# WHAT IS BEING ASKED:
Restate all entries word for word, minus pictures.

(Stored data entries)
■ ■ ■ ■ ■
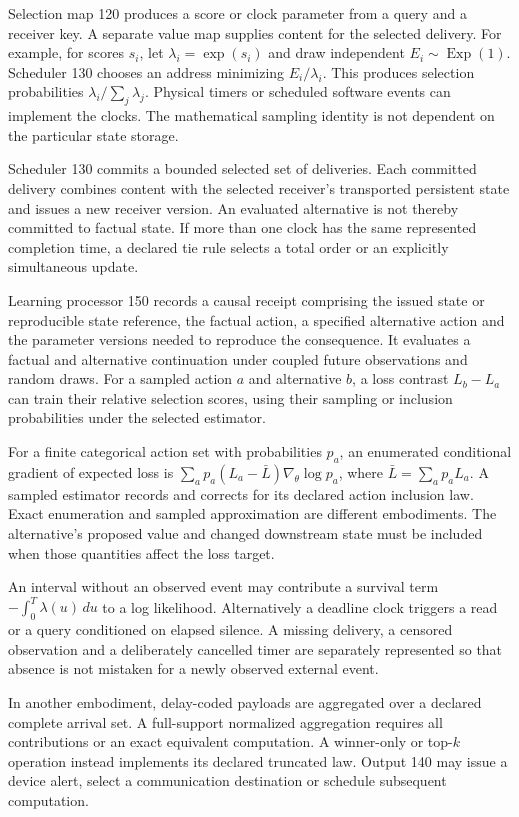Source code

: \documentclass[pct]{sm-patent}
\begin{document}
\pnum Selection map 120 produces a score or clock parameter from a query and a receiver key. A separate value map supplies content for the selected delivery. For example, for scores $s_i$, let $\lambda_i=\exp(s_i)$ and draw independent $E_i\sim\operatorname{Exp}(1)$. Scheduler 130 chooses an address minimizing $E_i/\lambda_i$. This produces selection probabilities $\lambda_i/\sum_j\lambda_j$. Physical timers or scheduled software events can implement the clocks. The mathematical sampling identity is not dependent on the particular state storage.

\pnum Scheduler 130 commits a bounded selected set of deliveries. Each committed delivery combines content with the selected receiver's transported persistent state and issues a new receiver version. An evaluated alternative is not thereby committed to factual state. If more than one clock has the same represented completion time, a declared tie rule selects a total order or an explicitly simultaneous update.

\pnum Learning processor 150 records a causal receipt comprising the issued state or reproducible state reference, the factual action, a specified alternative action and the parameter versions needed to reproduce the consequence. It evaluates a factual and alternative continuation under coupled future observations and random draws. For a sampled action $a$ and alternative $b$, a loss contrast $L_b-L_a$ can train their relative selection scores, using their sampling or inclusion probabilities under the selected estimator.

\pnum For a finite categorical action set with probabilities $p_a$, an enumerated conditional gradient of expected loss is $\sum_a p_a(L_a-\bar L)\nabla_\theta\log p_a$, where $\bar L=\sum_a p_aL_a$. A sampled estimator records and corrects for its declared action inclusion law. Exact enumeration and sampled approximation are different embodiments. The alternative's proposed value and changed downstream state must be included when those quantities affect the loss target.

\pnum An interval without an observed event may contribute a survival term $-\int_0^T\lambda(u)\,du$ to a log likelihood. Alternatively a deadline clock triggers a read or a query conditioned on elapsed silence. A missing delivery, a censored observation and a deliberately cancelled timer are separately represented so that absence is not mistaken for a newly observed external event.

\pnum In another embodiment, delay-coded payloads are aggregated over a declared complete arrival set. A full-support normalized aggregation requires all contributions or an exact equivalent computation. A winner-only or top-$k$ operation instead implements its declared truncated law. Output 140 may issue a device alert, select a communication destination or schedule subsequent computation.
\end{document}

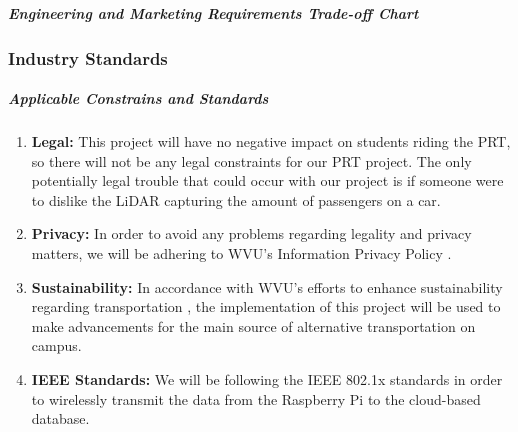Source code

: \subparagraph{Engineering and Marketing Requirements Trade-off Chart}


\subsubsection{Industry Standards}
\subparagraph{Applicable Constrains and Standards}
\begin{enumerate}
    \item \textbf{Legal:} This project will have no negative impact on students riding the PRT, so there will not be any legal constraints for our PRT project. The only potentially legal trouble that could occur with our project is if someone were to dislike the LiDAR capturing the amount of passengers on a car.
    \item \textbf{Privacy:} In order to avoid any problems regarding legality and privacy matters, we will be adhering to WVU’s Information Privacy Policy \cite{privacyPolicy}.
    \item \textbf{Sustainability:} In accordance with WVU’s efforts to enhance sustainability regarding transportation \cite{transportation}, the implementation of this project will be used to make advancements for the main source of alternative transportation on campus.
    \item \textbf{IEEE Standards:} We will be following the IEEE 802.1x \cite{ieee} standards in order to wirelessly transmit the data from the Raspberry Pi to the cloud-based database.
\end{enumerate}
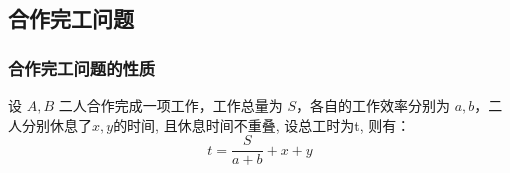 \subsection{合作完工问题}

\subsubsection{合作完工问题的性质}

设 $A, B$ 二人合作完成一项工作，工作总量为 $S$，各自的工作效率分别为 $a, b$，二人分别休息了$x, y$的时间, 且休息时间不重叠, 设总工时为t, 则有：
\[
	t = \frac{S}{a + b} + x + y
\]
■ ■ ■ ■ ■
# ANSWER TO THIS EXERCISE:
Source code

: \documentclass[pct]{sm-patent}
\begin{document}
\pnum Selection map 120 produces a score or clock parameter from a query and a receiver key. A separate value map supplies content for the selected delivery. For example, for scores $s_i$, let $\lambda_i=\exp(s_i)$ and draw independent $E_i\sim\operatorname{Exp}(1)$. Scheduler 130 chooses an address minimizing $E_i/\lambda_i$. This produces selection probabilities $\lambda_i/\sum_j\lambda_j$. Physical timers or scheduled software events can implement the clocks. The mathematical sampling identity is not dependent on the particular state storage.

\pnum Scheduler 130 commits a bounded selected set of deliveries. Each committed delivery combines content with the selected receiver's transported persistent state and issues a new receiver version. An evaluated alternative is not thereby committed to factual state. If more than one clock has the same represented completion time, a declared tie rule selects a total order or an explicitly simultaneous update.

\pnum Learning processor 150 records a causal receipt comprising the issued state or reproducible state reference, the factual action, a specified alternative action and the parameter versions needed to reproduce the consequence. It evaluates a factual and alternative continuation under coupled future observations and random draws. For a sampled action $a$ and alternative $b$, a loss contrast $L_b-L_a$ can train their relative selection scores, using their sampling or inclusion probabilities under the selected estimator.

\pnum For a finite categorical action set with probabilities $p_a$, an enumerated conditional gradient of expected loss is $\sum_a p_a(L_a-\bar L)\nabla_\theta\log p_a$, where $\bar L=\sum_a p_aL_a$. A sampled estimator records and corrects for its declared action inclusion law. Exact enumeration and sampled approximation are different embodiments. The alternative's proposed value and changed downstream state must be included when those quantities affect the loss target.

\pnum An interval without an observed event may contribute a survival term $-\int_0^T\lambda(u)\,du$ to a log likelihood. Alternatively a deadline clock triggers a read or a query conditioned on elapsed silence. A missing delivery, a censored observation and a deliberately cancelled timer are separately represented so that absence is not mistaken for a newly observed external event.

\pnum In another embodiment, delay-coded payloads are aggregated over a declared complete arrival set. A full-support normalized aggregation requires all contributions or an exact equivalent computation. A winner-only or top-$k$ operation instead implements its declared truncated law. Output 140 may issue a device alert, select a communication destination or schedule subsequent computation.
\end{document}

Source code

: \subparagraph{Engineering and Marketing Requirements Trade-off Chart}


\subsubsection{Industry Standards}
\subparagraph{Applicable Constrains and Standards}
\begin{enumerate}
    \item \textbf{Legal:} This project will have no negative impact on students riding the PRT, so there will not be any legal constraints for our PRT project. The only potentially legal trouble that could occur with our project is if someone were to dislike the LiDAR capturing the amount of passengers on a car.
    \item \textbf{Privacy:} In order to avoid any problems regarding legality and privacy matters, we will be adhering to WVU’s Information Privacy Policy \cite{privacyPolicy}.
    \item \textbf{Sustainability:} In accordance with WVU’s efforts to enhance sustainability regarding transportation \cite{transportation}, the implementation of this project will be used to make advancements for the main source of alternative transportation on campus.
    \item \textbf{IEEE Standards:} We will be following the IEEE 802.1x \cite{ieee} standards in order to wirelessly transmit the data from the Raspberry Pi to the cloud-based database.
\end{enumerate}
 \subsection{合作完工问题}

\subsubsection{合作完工问题的性质}

设 $A, B$ 二人合作完成一项工作，工作总量为 $S$，各自的工作效率分别为 $a, b$，二人分别休息了$x, y$的时间, 且休息时间不重叠, 设总工时为t, 则有：
\[
	t = \frac{S}{a + b} + x + y
\]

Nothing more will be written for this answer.